Taking the entries below from the top, restate each line exactly and end with the line containing "modules of a".

Stored data entries:
----------------------------------------

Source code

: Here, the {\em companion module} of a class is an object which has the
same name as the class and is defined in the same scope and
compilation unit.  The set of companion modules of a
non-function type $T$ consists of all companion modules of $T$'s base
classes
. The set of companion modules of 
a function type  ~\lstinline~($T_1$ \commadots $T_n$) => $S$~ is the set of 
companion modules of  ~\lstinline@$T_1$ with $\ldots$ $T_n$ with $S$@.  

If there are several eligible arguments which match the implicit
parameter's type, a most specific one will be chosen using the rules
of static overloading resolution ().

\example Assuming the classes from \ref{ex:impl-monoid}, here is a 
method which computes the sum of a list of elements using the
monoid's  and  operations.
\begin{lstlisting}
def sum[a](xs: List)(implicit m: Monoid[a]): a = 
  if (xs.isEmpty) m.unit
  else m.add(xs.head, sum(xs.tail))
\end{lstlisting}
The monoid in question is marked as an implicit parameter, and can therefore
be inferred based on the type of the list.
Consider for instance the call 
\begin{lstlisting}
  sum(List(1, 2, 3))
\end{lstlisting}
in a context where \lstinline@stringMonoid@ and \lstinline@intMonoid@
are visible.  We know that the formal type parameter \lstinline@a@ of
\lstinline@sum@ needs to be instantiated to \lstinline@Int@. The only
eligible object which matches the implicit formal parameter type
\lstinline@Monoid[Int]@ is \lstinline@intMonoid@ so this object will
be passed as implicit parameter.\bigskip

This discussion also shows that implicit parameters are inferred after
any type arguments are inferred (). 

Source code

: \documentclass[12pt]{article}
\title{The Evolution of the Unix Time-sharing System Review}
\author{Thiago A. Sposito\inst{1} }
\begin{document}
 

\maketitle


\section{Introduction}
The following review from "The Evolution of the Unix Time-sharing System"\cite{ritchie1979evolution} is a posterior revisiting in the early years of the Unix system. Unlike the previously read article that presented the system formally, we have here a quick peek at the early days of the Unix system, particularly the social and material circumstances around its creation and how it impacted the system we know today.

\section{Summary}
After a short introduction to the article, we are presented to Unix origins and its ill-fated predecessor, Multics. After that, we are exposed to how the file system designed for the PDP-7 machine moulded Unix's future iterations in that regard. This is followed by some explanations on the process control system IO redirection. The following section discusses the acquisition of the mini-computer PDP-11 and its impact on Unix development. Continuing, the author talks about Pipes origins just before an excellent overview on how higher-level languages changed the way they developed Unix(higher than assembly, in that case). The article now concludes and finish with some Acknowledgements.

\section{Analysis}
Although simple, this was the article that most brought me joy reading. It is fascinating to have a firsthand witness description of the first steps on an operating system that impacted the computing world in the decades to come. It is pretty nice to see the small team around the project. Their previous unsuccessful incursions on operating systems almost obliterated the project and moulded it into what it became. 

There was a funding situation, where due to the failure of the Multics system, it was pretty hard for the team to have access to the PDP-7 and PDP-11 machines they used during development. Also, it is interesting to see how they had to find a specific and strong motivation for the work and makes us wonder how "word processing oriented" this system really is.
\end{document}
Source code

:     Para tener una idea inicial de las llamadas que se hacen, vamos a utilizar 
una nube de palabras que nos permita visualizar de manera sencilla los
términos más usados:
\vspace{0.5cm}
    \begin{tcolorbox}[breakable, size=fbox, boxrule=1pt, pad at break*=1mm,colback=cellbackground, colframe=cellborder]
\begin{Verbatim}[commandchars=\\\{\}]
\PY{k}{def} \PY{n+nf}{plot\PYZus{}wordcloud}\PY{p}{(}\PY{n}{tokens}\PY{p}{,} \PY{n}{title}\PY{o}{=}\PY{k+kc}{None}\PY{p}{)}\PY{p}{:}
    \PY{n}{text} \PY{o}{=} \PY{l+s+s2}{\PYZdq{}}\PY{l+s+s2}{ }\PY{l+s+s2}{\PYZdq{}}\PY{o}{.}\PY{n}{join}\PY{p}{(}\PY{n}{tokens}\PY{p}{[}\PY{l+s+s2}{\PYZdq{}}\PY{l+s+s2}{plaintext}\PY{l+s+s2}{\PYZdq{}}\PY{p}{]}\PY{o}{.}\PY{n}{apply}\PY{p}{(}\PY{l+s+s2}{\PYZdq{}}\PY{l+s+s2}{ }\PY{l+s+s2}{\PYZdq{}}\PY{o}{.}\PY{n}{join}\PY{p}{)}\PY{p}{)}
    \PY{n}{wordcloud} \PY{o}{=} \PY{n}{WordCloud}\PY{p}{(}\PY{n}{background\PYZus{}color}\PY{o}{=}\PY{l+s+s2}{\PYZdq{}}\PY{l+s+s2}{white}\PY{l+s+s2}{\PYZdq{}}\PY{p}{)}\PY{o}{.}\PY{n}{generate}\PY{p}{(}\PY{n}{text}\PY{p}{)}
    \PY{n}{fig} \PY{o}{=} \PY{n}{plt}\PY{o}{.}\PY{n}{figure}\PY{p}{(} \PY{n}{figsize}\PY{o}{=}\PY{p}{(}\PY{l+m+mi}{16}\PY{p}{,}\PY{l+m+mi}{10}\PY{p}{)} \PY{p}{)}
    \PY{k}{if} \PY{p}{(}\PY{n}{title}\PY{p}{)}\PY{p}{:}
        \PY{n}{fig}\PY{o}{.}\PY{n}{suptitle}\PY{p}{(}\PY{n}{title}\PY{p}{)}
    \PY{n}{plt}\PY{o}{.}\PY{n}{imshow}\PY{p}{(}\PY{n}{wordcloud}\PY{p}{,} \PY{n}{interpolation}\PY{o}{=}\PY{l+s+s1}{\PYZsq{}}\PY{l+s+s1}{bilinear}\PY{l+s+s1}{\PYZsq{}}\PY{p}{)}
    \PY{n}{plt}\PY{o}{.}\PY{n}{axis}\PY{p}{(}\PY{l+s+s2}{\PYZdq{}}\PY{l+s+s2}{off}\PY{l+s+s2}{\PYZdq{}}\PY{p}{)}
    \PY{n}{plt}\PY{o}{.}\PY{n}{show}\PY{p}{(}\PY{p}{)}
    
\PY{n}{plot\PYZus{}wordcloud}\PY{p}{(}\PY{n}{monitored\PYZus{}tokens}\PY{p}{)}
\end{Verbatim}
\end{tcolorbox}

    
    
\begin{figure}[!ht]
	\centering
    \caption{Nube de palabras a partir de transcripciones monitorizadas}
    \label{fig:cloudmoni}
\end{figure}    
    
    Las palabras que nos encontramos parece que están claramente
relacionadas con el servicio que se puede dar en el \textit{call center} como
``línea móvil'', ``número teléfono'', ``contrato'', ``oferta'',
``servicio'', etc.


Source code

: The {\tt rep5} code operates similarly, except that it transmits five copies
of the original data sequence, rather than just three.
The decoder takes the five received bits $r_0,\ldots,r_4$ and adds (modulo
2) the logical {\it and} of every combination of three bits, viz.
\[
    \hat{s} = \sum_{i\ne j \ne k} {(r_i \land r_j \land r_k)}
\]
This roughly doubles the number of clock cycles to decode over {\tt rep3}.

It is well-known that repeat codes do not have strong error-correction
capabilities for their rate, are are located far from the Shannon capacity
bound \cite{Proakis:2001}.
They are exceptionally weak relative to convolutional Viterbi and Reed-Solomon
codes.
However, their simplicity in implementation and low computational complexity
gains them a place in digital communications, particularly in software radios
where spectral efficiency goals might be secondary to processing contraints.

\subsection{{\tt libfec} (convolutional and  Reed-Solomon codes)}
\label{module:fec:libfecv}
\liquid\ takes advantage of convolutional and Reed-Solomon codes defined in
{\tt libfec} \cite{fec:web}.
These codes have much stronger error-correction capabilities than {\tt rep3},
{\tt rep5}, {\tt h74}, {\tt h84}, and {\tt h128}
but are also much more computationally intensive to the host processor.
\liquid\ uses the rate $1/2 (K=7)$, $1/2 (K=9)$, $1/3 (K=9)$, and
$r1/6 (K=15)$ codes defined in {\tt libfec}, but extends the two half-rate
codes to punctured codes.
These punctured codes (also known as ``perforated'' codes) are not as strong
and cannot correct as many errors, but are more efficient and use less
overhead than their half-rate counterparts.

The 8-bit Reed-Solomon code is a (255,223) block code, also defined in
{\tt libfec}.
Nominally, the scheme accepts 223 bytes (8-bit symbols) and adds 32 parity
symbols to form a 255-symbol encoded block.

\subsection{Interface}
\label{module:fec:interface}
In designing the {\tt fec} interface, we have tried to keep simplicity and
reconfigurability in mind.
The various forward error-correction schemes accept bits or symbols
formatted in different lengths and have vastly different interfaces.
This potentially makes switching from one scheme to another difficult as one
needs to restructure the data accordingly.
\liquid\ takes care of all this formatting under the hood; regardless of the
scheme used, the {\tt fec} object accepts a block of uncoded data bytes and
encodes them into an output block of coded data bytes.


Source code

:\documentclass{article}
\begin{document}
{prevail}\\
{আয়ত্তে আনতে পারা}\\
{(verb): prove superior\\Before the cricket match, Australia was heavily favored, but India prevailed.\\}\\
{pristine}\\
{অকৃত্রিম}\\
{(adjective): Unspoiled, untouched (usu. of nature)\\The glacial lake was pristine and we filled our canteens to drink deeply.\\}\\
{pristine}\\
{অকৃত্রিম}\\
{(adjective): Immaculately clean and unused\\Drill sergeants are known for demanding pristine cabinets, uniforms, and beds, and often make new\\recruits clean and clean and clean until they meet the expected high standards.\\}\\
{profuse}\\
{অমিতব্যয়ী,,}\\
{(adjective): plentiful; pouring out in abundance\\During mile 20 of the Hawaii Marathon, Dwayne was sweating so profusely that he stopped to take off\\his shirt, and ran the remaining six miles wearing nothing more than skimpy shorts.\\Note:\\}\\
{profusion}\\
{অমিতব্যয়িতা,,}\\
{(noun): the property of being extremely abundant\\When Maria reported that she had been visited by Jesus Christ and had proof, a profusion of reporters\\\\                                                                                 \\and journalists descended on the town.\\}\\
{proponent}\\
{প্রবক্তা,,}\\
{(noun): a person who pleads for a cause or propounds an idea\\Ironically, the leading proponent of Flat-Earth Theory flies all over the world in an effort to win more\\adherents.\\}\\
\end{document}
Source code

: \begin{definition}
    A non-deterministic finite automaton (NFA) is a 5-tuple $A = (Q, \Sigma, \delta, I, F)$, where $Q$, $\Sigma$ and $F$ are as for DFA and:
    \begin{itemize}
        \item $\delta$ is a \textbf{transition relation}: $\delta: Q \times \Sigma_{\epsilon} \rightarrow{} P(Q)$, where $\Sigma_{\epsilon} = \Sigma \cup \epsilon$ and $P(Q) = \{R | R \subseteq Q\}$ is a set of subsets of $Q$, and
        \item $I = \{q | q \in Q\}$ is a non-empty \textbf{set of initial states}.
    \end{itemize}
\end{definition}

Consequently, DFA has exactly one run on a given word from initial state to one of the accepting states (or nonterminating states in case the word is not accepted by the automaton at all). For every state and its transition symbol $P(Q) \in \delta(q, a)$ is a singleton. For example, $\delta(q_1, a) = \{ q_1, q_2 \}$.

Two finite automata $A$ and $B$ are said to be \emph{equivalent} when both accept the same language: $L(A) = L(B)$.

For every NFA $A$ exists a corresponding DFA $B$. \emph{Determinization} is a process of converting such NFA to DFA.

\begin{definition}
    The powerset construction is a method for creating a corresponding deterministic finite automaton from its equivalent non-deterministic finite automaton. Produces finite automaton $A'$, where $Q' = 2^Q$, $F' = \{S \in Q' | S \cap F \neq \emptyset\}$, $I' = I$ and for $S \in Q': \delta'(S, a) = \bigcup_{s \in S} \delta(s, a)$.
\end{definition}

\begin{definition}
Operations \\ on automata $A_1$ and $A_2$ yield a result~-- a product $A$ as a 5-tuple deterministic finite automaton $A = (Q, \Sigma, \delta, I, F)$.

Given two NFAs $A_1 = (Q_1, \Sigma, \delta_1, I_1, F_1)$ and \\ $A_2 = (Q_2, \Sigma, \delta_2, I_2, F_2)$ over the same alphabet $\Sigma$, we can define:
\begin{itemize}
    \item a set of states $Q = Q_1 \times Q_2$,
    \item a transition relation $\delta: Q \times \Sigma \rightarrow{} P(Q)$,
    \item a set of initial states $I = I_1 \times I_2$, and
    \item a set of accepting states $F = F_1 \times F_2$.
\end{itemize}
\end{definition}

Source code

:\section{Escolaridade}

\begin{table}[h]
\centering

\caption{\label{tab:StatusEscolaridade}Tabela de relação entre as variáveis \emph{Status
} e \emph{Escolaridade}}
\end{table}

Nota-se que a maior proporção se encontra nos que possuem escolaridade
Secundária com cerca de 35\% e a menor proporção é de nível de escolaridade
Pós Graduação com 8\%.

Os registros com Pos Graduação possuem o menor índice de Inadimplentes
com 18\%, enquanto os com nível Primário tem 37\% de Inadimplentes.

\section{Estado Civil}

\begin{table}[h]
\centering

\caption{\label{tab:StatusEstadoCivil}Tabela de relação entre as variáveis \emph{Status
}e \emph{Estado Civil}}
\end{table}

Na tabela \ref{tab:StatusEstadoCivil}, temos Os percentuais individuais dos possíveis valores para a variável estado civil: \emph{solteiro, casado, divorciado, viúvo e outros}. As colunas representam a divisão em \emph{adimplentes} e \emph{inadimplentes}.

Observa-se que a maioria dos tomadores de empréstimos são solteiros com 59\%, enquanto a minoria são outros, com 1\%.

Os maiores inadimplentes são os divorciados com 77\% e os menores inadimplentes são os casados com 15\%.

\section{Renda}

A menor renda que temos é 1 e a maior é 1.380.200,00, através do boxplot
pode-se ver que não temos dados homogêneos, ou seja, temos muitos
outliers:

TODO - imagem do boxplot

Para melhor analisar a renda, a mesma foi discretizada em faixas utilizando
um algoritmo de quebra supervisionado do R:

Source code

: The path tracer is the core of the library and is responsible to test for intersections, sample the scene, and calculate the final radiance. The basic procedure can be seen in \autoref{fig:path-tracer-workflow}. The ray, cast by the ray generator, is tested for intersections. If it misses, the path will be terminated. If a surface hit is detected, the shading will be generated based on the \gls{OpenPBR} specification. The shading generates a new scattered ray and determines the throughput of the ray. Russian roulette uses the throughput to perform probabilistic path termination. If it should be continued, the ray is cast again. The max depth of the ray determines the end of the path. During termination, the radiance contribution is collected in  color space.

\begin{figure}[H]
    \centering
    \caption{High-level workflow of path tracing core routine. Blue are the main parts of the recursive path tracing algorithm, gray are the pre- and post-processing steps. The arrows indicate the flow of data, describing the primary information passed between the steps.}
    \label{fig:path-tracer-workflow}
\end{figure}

----------------------------------------

FINAL ANSWER:
Source code

: Here, the {\em companion module} of a class is an object which has the
same name as the class and is defined in the same scope and
compilation unit.  The set of companion modules of a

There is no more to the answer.